### Exercise goal
Look through the entries below. Say how many lines include "scrabble", with nothing added.

(Items listed in a dataset)
--- START ---

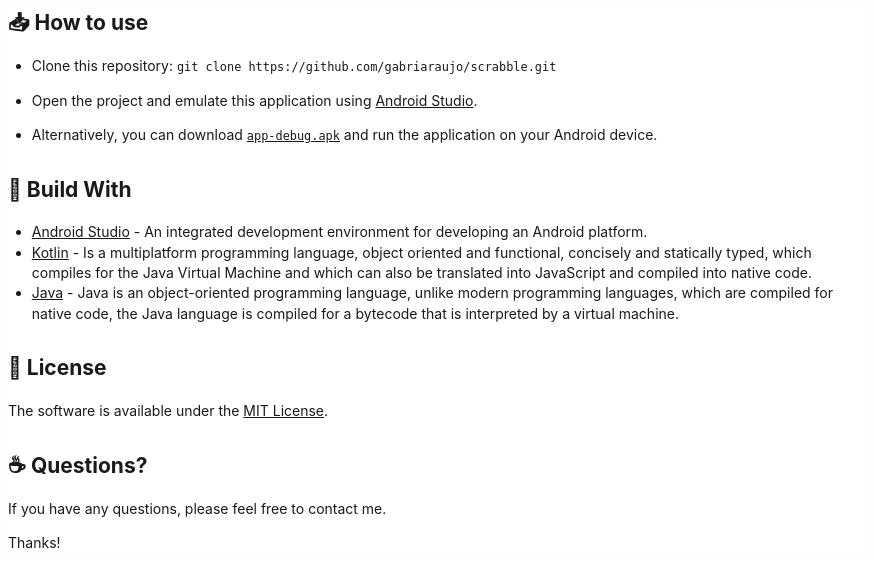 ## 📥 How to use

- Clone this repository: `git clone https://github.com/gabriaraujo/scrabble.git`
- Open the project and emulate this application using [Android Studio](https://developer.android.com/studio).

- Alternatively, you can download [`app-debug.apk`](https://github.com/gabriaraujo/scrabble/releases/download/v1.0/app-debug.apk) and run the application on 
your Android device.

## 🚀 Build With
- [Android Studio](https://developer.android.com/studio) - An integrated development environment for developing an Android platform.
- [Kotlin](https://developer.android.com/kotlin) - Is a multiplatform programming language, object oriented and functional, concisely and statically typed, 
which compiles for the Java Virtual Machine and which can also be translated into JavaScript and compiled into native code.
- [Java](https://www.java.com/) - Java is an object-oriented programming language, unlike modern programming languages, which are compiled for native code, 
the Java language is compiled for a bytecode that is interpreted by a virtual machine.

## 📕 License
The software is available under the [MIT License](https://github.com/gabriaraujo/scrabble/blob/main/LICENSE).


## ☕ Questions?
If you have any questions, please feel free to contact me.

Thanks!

--- END ---
--- START ---

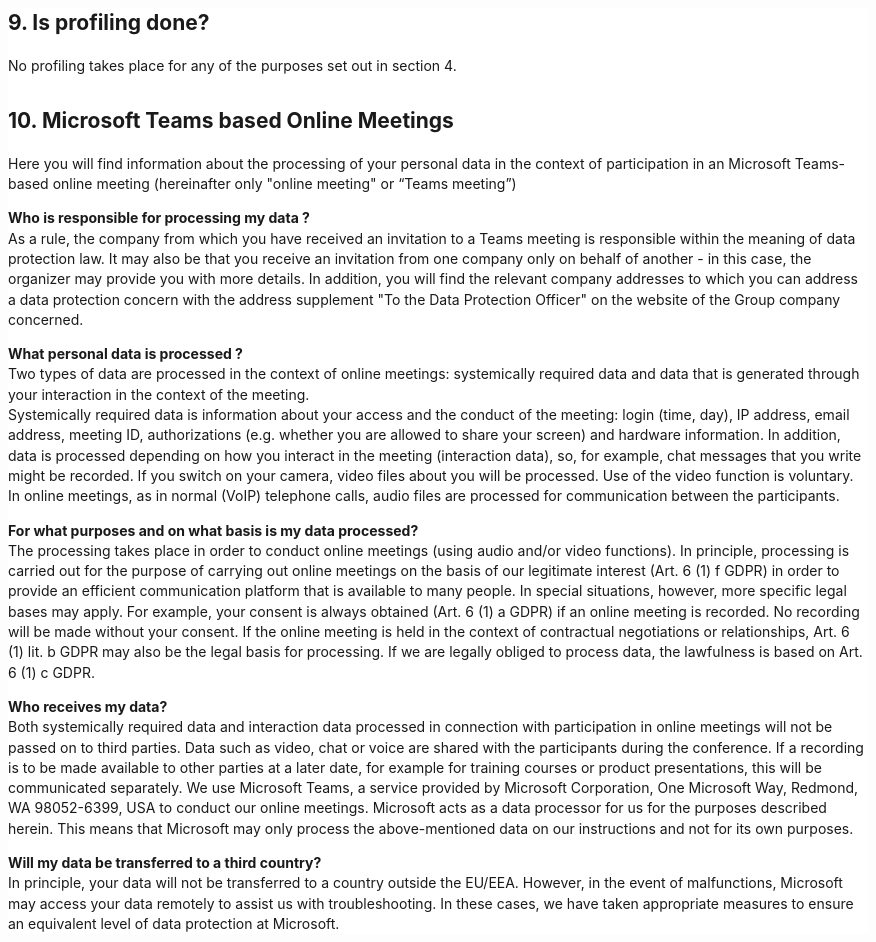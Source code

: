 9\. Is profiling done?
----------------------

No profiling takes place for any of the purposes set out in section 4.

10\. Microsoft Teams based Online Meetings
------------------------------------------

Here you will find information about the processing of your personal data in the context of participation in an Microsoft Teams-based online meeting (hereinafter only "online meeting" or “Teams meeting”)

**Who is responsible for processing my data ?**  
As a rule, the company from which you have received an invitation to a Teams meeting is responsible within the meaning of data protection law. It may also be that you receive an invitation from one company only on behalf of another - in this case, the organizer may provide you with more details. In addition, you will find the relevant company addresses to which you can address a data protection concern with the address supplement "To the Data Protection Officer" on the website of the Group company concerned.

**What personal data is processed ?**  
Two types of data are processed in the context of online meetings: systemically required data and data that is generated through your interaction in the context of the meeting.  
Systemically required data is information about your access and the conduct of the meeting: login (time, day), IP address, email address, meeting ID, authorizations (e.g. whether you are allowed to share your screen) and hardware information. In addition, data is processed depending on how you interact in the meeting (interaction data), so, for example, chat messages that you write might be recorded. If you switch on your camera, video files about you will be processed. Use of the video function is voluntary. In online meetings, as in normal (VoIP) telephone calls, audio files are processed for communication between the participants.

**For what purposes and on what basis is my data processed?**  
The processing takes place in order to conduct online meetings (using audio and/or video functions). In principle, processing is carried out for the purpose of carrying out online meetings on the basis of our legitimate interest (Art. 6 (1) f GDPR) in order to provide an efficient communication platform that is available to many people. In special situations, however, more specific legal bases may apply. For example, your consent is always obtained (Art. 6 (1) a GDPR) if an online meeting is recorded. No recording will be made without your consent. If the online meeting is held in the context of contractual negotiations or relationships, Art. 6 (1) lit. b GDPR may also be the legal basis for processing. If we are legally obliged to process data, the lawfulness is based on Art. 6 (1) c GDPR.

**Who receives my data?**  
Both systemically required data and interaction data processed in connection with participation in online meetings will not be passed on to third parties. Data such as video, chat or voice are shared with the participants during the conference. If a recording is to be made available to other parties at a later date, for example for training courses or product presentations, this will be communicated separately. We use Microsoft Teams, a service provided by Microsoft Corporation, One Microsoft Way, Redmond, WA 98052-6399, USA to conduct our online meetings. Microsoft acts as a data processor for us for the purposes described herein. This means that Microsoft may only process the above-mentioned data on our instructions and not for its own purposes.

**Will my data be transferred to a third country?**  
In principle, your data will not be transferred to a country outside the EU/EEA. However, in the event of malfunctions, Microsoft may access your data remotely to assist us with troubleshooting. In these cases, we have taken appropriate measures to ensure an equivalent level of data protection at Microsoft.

--- END ---

### Answer
3